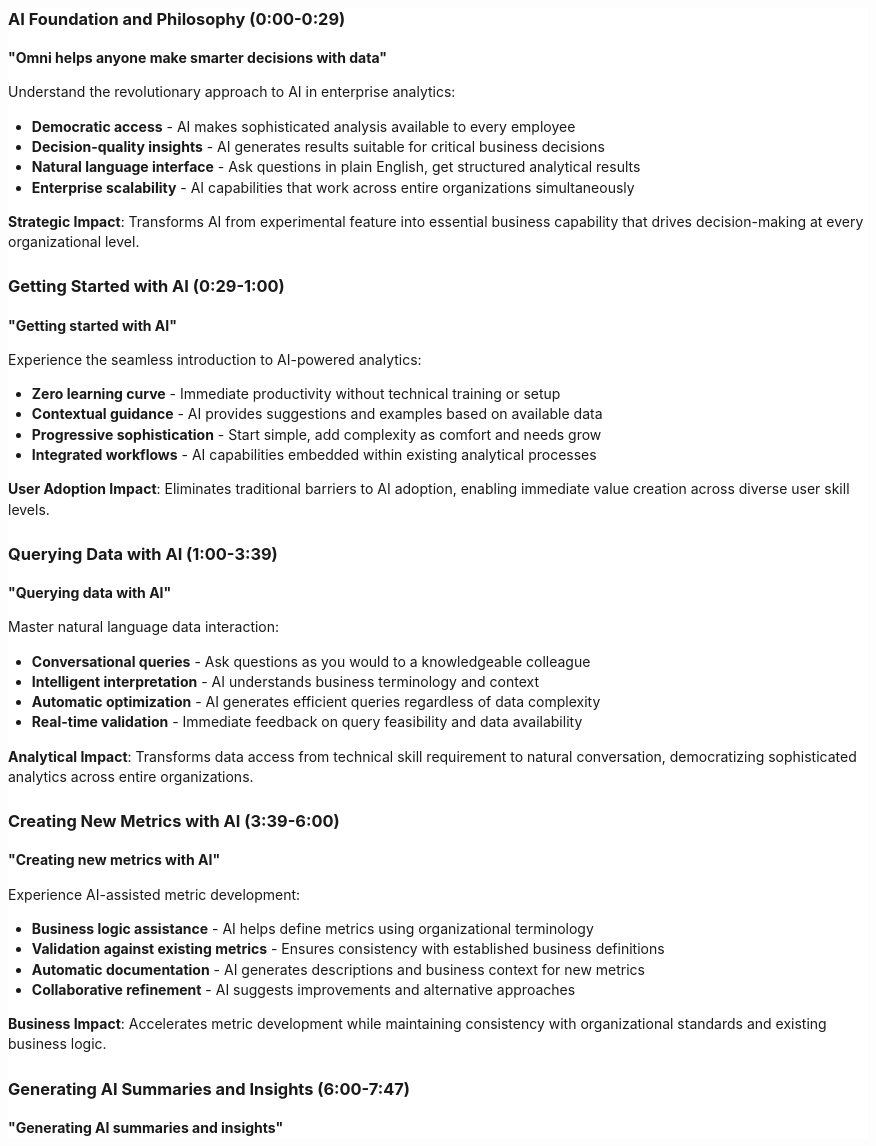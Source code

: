 ### **AI Foundation and Philosophy (0:00-0:29)**
**"Omni helps anyone make smarter decisions with data"**

Understand the revolutionary approach to AI in enterprise analytics:
- **Democratic access** - AI makes sophisticated analysis available to every employee
- **Decision-quality insights** - AI generates results suitable for critical business decisions
- **Natural language interface** - Ask questions in plain English, get structured analytical results
- **Enterprise scalability** - AI capabilities that work across entire organizations simultaneously

**Strategic Impact**: Transforms AI from experimental feature into essential business capability that drives decision-making at every organizational level.

### **Getting Started with AI (0:29-1:00)**
**"Getting started with AI"**

Experience the seamless introduction to AI-powered analytics:
- **Zero learning curve** - Immediate productivity without technical training or setup
- **Contextual guidance** - AI provides suggestions and examples based on available data
- **Progressive sophistication** - Start simple, add complexity as comfort and needs grow
- **Integrated workflows** - AI capabilities embedded within existing analytical processes

**User Adoption Impact**: Eliminates traditional barriers to AI adoption, enabling immediate value creation across diverse user skill levels.

### **Querying Data with AI (1:00-3:39)**
**"Querying data with AI"**

Master natural language data interaction:
- **Conversational queries** - Ask questions as you would to a knowledgeable colleague
- **Intelligent interpretation** - AI understands business terminology and context
- **Automatic optimization** - AI generates efficient queries regardless of data complexity
- **Real-time validation** - Immediate feedback on query feasibility and data availability

**Analytical Impact**: Transforms data access from technical skill requirement to natural conversation, democratizing sophisticated analytics across entire organizations.

### **Creating New Metrics with AI (3:39-6:00)**
**"Creating new metrics with AI"**

Experience AI-assisted metric development:
- **Business logic assistance** - AI helps define metrics using organizational terminology
- **Validation against existing metrics** - Ensures consistency with established business definitions
- **Automatic documentation** - AI generates descriptions and business context for new metrics
- **Collaborative refinement** - AI suggests improvements and alternative approaches

**Business Impact**: Accelerates metric development while maintaining consistency with organizational standards and existing business logic.

### **Generating AI Summaries and Insights (6:00-7:47)**
**"Generating AI summaries and insights"**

> _Problem details_: Once the line containing "### **Generating AI" is found, please retype it and every remaining line of the listing above, exactly, with nothing else.

> _Solution to this task_:
### **Generating AI Summaries and Insights (6:00-7:47)**
**"Generating AI summaries and insights"**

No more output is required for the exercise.